Dataset items ▸
[Start of section]

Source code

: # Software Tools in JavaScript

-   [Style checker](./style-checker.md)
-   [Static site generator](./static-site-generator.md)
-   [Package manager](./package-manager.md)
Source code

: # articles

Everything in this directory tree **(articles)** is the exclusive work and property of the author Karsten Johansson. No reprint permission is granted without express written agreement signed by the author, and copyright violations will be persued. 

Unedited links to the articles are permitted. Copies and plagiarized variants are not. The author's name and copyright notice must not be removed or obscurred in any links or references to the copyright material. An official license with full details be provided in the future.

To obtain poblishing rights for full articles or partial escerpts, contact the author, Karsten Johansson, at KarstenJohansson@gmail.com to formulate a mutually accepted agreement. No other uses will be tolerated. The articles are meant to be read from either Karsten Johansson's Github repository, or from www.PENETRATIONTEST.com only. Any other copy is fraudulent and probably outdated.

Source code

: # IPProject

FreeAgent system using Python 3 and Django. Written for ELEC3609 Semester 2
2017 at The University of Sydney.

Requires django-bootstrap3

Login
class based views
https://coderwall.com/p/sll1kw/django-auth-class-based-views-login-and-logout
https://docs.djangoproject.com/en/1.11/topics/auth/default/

[End of section]

REQUIREMENT ▸ Retype the records in full. Keep every line identical to the original.

SOLUTION TO THE EXERCISE ▸
Source code

: # Software Tools in JavaScript

-   [Style checker](./style-checker.md)
-   [Static site generator](./static-site-generator.md)
-   [Package manager](./package-manager.md)
Source code

: # articles

Everything in this directory tree **(articles)** is the exclusive work and property of the author Karsten Johansson. No reprint permission is granted without express written agreement signed by the author, and copyright violations will be persued. 

Unedited links to the articles are permitted. Copies and plagiarized variants are not. The author's name and copyright notice must not be removed or obscurred in any links or references to the copyright material. An official license with full details be provided in the future.

To obtain poblishing rights for full articles or partial escerpts, contact the author, Karsten Johansson, at KarstenJohansson@gmail.com to formulate a mutually accepted agreement. No other uses will be tolerated. The articles are meant to be read from either Karsten Johansson's Github repository, or from www.PENETRATIONTEST.com only. Any other copy is fraudulent and probably outdated.

Source code

: # IPProject

FreeAgent system using Python 3 and Django. Written for ELEC3609 Semester 2
2017 at The University of Sydney.

Requires django-bootstrap3

Login
class based views
https://coderwall.com/p/sll1kw/django-auth-class-based-views-login-and-logout
https://docs.djangoproject.com/en/1.11/topics/auth/default/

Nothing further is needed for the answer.